- Directed by: Rafael Edholm
- Written by: Rafael Edholm
- Produced by: Daniella Elmqvist Prah; Kit Lubold;
- Starring: Marcus Schenkenberg; Knut Berggren; Rafael Edholm; Anna Sahlene;
- Cinematography: Charlotta Tengroth; Anders Holmberg; Roy Rossovich; Yoshi Schalin;
- Edited by: Gregers Dohn
- Music by: Jörgen Elofsson
- Production companies: Running Mad AB; Mountaintop Holdings LLC;
- Distributed by: Bläckfisk (Sweden)
- Release date: 28 January 2026 (Sweden);
- Running time: 85 minutes
- Countries: Sweden; United States;
- Languages: English; Swedish;

= A-Men to That =

2026 Swedish-American mockumentary film

A-Men to That is a 2026 mockumentary comedy film directed and written by Rafael Edholm. The film stars Edholm alongside Marcus Schenkenberg and Knut Berggren, with all three playing fictionalized versions of themselves as former male models attempting to launch a music career as a "man band". The film had its world premiere at the Göteborg Film Festival in January 2026 and was released theatrically in Sweden on January 28, 2026.

==Plot==
Three former male models, past their commercial prime and facing a collective midlife crisis, decide to form a "man band" aimed at adult women. Their attempt to launch a music career takes them through modeling jobs, singing and dance lessons, and a shopping mall performance. The film draws on biographical details from its cast, including Schenkenberg's past relationship with Pamela Anderson, which forms part of his character's backstory.

==Cast==
The principal cast play fictionalized versions of themselves:
- Rafael Edholm as Raf
- Marcus Schenkenberg as Mackan
- Knut Berggren as Knut
- Anna Sahlene as Sahline (credited as Anna Sahlin)

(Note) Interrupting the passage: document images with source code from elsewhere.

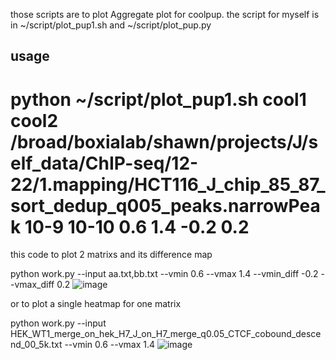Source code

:those scripts are to plot Aggregate plot for coolpup. the script for myself is in ~/script/plot_pup1.sh and ~/script/plot_pup.py

## usage
# python ~/script/plot_pup1.sh cool1 cool2 /broad/boxialab/shawn/projects/J/self_data/ChIP-seq/12-22/1.mapping/HCT116_J_chip_85_87_sort_dedup_q005_peaks.narrowPeak 10-9 10-10 0.6 1.4 -0.2 0.2

this code to plot 2 matrixs and its difference map

python work.py --input aa.txt,bb.txt --vmin 0.6 --vmax 1.4 --vmin_diff -0.2 --vmax_diff 0.2
![image](https://github.com/jiangshan529/heatmap_for_cooler/assets/75197626/fd89ea3a-8e52-4475-a5fa-79b6214704cd)

or to plot a single heatmap for one matrix

python work.py --input HEK_WT1_merge_on_hek_H7_J_on_H7_merge_q0.05_CTCF_cobound_descend_00_5k.txt --vmin 0.6 --vmax 1.4
![image](https://github.com/jiangshan529/heatmap_for_cooler/assets/75197626/344bb5e9-da4a-4720-a33a-f2f1a7915d75)
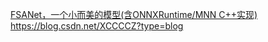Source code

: [FSANet，一个小而美的模型(含ONNXRuntime/MNN C++实现)](https://zhuanlan.zhihu.com/p/447364201)
https://blog.csdn.net/XCCCCZ?type=blog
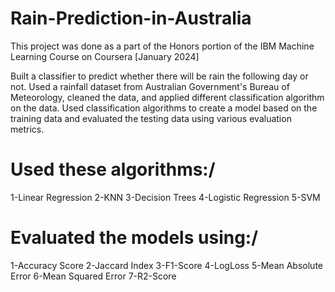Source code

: # Rain-Prediction-in-Australia
This project was done as a part of the Honors portion of the IBM Machine Learning Course on Coursera [January 2024]

Built a classifier to predict whether there will be rain the following day or not.
Used a rainfall dataset from Australian Government's Bureau of Meteorology, cleaned the data, and applied different classification algorithm on the data. Used classification algorithms to create a model based on the training data and evaluated the testing data using various evaluation metrics.

# Used these algorithms:/

 1-Linear Regression
 2-KNN
 3-Decision Trees
 4-Logistic Regression
 5-SVM

# Evaluated the models using:/

 1-Accuracy Score
 2-Jaccard Index
 3-F1-Score
 4-LogLoss
 5-Mean Absolute Error
 6-Mean Squared Error
 7-R2-Score

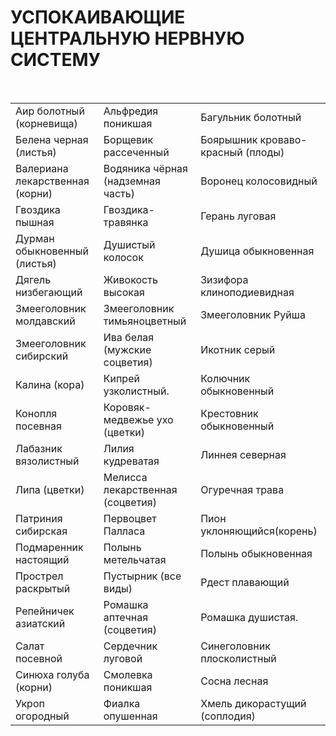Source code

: # УСПОКАИВАЮЩИЕ ЦЕНТРАЛЬНУЮ НЕРВНУЮ СИСТЕМУ

 

|                                 |                                   |                                   |
|---------------------------------|-----------------------------------|-----------------------------------|
| Аир болотный (корневища)        | Альфредия поникшая                | Багульник болотный                |
| Белена черная (листья)          | Борщевик рассеченный              | Боярышник кроваво-красный (плоды) |
| Валериана лекарственная (корни) | Водяника чёрная (надземная часть) | Воронец колосовидный              |
| Гвоздика пышная                 | Гвоздика-травянка                 | Герань луговая                    |
| Дурман обыкновенный (листья)    | Душистый колосок                  | Душица обыкновенная               |
| Дягель низбегающий              | Живокость высокая                 | Зизифора клиноподиевидная         |
| Змееголовник молдавский         | Змееголовник тимьяноцветный       | Змееголовник Руйша                |
| Змееголовник сибирский          | Ива белая (мужские соцветия)      | Икотник серый                     |
| Калина (кора)                   | Кипрей узколистный.               | Колючник обыкновенный             |
| Конопля посевная                | Коровяк-медвежье ухо (цветки)     | Крестовник обыкновенный           |
| Лабазник вязолистный            | Лилия кудреватая                  | Линнея северная                   |
| Липа (цветки)                   | Мелисса лекарственная (соцветия)  | Огуречная трава                   |
| Патриния сибирская              | Первоцвет Палласа                 | Пион уклоняющийся(корень)         |
| Подмаренник настоящий           | Полынь метельчатая                | Полынь обыкновенная               |
| Прострел раскрытый              | Пустырник (все виды)              | Рдест плавающий                   |
| Репейничек азиатский            | Ромашка аптечная (соцветия)       | Ромашка душистая.                 |
| Салат посевной                  | Сердечник луговой                 | Синеголовник плосколистный        |
| Синюха голуба (корни)           | Смолевка поникшая                 | Сосна лесная                      |
| Укроп огородный                 | Фиалка опушенная                  | Хмель дикорастущий (соплодия)     |
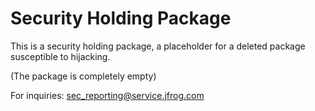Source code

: 
# Security Holding Package

This is a security holding package, a placeholder for a deleted package susceptible to hijacking.

(The package is completely empty)

For inquiries: [sec_reporting@service.jfrog.com](mailto:sec_reporting@service.jfrog.com)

Several public figures from the Swedish and international music industry appear as themselves, including Mikkey Dee, Andreas Kleerup, Peter Swartling, Djo Moupondo, and Martha Edelheit.

==Production==
The concept originated from director Rafael Edholm's observations about the absence of a male-oriented "man band" in popular culture. Edholm has described the project as personally significant following a 2015 stroke that temporarily left him unable to speak; during his recovery he returned to music, which he had previously avoided in his career.

A-Men to That is a co-production between Sweden and the United States. The Swedish production company Running Mad AB produced the film, with the American company Mountaintop Holdings LLC serving as co-producer.

==Release==
The film was released in Swedish cinemas on January 28, 2026, distributed by Bläckfisk. It screened in approximately 50 Swedish cinemas, including Filmstaden venues.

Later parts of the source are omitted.